Secondo impasto (second dough):

All of primo impasto

500 g flour

3 eggs + 1 yolk (save the white for a glaze)

150 g sugar

Peel of 1 lemon and 1 orange

Shot of Grand Marnier

Tsp vanilla extract

13 g salt (not included in the recipe but I added)

60 g butter (room temperature)

Again add ingredients slowly to make sure gluten develops. This was too much dough for my mixer so I had to split it in two.  This one took about two hours to double in size. Since I had already split the dough I just shaped each dough into a boule placed cut side down on a piece of parchment and put it in the fridge overnight.   I let it proof for 2 hours while heating oven. 

Cut a zigzag Y with scissors and glaze with egg white.
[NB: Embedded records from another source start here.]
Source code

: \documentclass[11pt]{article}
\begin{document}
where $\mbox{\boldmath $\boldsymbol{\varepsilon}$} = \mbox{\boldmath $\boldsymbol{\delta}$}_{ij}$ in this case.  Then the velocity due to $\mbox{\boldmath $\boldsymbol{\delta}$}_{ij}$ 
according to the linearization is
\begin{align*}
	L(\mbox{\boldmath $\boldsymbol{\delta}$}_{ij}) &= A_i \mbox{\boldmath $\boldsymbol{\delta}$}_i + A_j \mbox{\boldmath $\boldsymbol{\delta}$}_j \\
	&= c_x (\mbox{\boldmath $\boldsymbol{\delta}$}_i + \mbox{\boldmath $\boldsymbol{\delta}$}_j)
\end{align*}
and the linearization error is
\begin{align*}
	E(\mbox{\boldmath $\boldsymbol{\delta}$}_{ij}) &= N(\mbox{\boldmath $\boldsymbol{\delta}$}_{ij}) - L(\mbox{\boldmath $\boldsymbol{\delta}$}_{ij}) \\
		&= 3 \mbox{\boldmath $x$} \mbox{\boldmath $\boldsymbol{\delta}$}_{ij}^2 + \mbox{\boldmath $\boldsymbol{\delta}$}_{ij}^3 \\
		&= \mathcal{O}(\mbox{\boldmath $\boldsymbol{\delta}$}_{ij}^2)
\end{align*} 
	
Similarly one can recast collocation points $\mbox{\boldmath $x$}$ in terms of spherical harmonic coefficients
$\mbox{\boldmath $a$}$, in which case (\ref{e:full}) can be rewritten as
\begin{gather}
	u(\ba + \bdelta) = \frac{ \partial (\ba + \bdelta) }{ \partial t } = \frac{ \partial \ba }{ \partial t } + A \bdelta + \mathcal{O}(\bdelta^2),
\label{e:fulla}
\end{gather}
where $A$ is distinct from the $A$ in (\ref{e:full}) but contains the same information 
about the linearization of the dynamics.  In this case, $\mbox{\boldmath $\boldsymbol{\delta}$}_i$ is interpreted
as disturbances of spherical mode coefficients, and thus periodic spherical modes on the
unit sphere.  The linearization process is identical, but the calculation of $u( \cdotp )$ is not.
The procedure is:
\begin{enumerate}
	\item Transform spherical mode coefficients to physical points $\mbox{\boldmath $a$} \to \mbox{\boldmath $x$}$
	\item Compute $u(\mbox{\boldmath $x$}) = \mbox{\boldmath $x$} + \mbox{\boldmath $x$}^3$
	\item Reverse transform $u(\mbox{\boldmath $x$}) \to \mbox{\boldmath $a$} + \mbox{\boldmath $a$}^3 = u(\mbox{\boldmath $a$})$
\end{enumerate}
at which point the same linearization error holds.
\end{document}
Cook 360 for 25 minutes, then 300 for 30 minutes.


dabrownman's picture

panettone with starter and 2 dough builds eggs and sugar..  This has to be tasty!  Well done and

Happy baking 

Mini Oven's picture
Mini Oven

How is that achieved?

isand66's picture

Sounds amazing.  Let us know how it tastes when you can.

prettedda's picture

The scoring was done with scissors cutting a zigzag in a Y shape starting at the very base. The images I found on line showed it opening a lot so I did not proof as long as for a normal loaf. My 9 year old shaped one and it had an inner fold poke through the cut a bit.

Tasted great. We made it for a brunch at a friend"s house and their 8 year old would not eat anything else. It's a bit denser than a panetonne. 


dabrownman's picture

would be a bit denser proofed and baked out of the paper mold too!